А тот мужчина усмехнулся, положил руку на Танино плечо, говорит Веронике:
— Мама, вы слышали? Взрослый человек. Самостоятельный.
И тут в Веронике что-то оборвалось. Вся её накопленная тревога, обида на мужа, страх за дочь — всё это вылилось в один резкий, отчаянный жест. Она шагнула вперёд и дала ему пощёчину. Не кричала, не ругалась. Просто ударила. Тишина в кафе стала гробовая.
— Встаём и идём, — сказала она Тане. Стальным голосом.
И та, бледная, с испуганными глазами, послушно поднялась и пошла за матерью.
Дома их ждал Максим. Вернулся из рейса раньше срока. Уже всё знал. Стоит посреди кухни, багровый от злости.
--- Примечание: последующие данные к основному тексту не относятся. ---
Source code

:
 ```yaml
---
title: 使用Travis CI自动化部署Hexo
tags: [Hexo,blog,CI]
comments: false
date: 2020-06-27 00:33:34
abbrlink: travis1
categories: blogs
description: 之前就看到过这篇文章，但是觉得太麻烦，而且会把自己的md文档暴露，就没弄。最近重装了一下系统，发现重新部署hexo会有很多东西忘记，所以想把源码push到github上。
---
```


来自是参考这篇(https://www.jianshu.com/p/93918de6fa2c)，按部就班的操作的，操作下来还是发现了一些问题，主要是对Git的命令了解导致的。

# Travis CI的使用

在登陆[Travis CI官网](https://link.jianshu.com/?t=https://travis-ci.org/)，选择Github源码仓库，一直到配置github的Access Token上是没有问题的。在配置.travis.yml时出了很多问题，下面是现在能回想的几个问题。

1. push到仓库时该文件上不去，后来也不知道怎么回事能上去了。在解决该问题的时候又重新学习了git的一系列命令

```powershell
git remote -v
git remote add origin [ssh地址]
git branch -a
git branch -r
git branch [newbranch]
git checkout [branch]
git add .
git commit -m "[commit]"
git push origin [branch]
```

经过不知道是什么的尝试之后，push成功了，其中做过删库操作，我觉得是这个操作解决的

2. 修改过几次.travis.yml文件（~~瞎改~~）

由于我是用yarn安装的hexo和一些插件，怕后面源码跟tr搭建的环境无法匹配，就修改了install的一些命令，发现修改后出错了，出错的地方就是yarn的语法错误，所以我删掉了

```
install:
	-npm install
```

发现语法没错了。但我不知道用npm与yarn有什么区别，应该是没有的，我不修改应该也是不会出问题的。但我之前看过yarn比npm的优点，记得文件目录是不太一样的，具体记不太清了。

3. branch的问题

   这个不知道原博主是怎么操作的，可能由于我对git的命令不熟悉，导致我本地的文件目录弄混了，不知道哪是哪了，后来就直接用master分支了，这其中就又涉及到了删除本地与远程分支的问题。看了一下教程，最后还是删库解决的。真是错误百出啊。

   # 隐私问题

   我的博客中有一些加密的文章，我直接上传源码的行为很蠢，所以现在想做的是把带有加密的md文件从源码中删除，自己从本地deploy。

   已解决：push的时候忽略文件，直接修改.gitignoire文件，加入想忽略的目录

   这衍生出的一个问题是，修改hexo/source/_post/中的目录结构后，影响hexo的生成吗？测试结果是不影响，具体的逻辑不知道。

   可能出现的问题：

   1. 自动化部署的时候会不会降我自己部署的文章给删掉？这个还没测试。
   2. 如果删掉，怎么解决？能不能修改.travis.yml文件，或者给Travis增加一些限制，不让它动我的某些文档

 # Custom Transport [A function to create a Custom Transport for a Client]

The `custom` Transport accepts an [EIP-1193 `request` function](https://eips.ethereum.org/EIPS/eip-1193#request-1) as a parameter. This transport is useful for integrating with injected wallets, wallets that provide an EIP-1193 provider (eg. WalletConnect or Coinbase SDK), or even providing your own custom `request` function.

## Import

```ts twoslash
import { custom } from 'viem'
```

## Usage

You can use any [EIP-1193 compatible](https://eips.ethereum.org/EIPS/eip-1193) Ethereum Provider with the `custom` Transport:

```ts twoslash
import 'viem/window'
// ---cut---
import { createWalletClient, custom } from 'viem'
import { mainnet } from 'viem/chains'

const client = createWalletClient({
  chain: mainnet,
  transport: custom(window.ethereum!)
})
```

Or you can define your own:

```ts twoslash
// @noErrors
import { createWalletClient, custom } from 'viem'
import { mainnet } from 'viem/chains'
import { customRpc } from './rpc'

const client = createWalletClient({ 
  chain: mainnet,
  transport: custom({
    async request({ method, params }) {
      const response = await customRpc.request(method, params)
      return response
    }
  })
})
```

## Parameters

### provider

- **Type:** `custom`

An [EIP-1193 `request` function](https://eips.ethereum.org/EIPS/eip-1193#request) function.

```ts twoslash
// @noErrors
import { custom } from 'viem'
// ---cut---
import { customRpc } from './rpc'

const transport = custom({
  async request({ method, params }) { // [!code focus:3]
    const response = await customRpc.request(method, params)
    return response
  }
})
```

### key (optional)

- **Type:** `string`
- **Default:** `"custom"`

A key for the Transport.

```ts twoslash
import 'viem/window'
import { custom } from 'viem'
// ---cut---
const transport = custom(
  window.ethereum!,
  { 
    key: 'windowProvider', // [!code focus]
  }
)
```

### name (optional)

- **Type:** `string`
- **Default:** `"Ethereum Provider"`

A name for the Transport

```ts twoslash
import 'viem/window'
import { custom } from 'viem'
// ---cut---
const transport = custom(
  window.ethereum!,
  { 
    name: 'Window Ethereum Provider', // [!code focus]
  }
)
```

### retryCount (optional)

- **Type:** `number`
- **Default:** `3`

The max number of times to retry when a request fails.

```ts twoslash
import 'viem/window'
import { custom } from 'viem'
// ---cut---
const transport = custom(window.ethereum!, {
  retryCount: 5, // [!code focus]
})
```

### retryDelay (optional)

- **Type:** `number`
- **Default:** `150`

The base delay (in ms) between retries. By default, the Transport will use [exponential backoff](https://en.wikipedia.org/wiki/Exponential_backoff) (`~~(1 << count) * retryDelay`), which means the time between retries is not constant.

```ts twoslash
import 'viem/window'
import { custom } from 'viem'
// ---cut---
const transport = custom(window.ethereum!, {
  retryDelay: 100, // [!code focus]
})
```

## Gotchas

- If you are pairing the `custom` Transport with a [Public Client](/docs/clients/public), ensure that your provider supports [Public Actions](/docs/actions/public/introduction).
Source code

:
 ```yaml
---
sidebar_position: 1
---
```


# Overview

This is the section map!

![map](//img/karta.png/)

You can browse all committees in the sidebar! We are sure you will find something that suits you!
— Ты что сделала? — закричал он. — Опозорила нас перед всем городом! Тут же каждый всех знает. Теперь все будут пальцем показывать! Драться в публичном месте!
Вероника не стала оправдываться. Смотрела на него спокойно, с какой-то новой, горькой усталостью.
— Лучше быть опозоренной, чем позволить своему ребёнку совершить роковую ошибку, — сказала она громко. — Ты боялся мнения чужих людей. А я испугалась за жизнь дочери.
Повернулась, пошла в комнату. Стала собирать вещи. Свои и Танины.
Я видел, как они вышли из подъезда. Вероника шла гордо, высоко подняв голову. А Таня прижималась к ней, совсем девочка. Две фигуры в свете фонаря — мать с дочерью, с двумя чемоданами скрылись в темноте пустой улицы.
А через час, может, меньше, к ним подъехала старенькая иномарка Максима. Он вышел, молча погрузил чемоданы в багажник и открыл заднюю дверцу. Ни слова не сказал. Сел за руль и ждал.
Они сели в машину. Сидели рядом, молча, глядя в одно лобовое стекло. И в этом молчании было больше понимания, чем во всех их предыдущих разговорах.
Потом, недели через две, я разговаривал с Вероникой у почтовых ящиков. Она выглядела умиротворённой.
— Таня вернулась в институт, — сказала она. — Сейчас сдаёт последние хвосты, нагоняет. С тем… больше не видится.
— А Максим?
Она улыбнулась лёгкой, усталой улыбкой.
— Говорит мало. Но стал… слушать. Сейчас этого достаточно.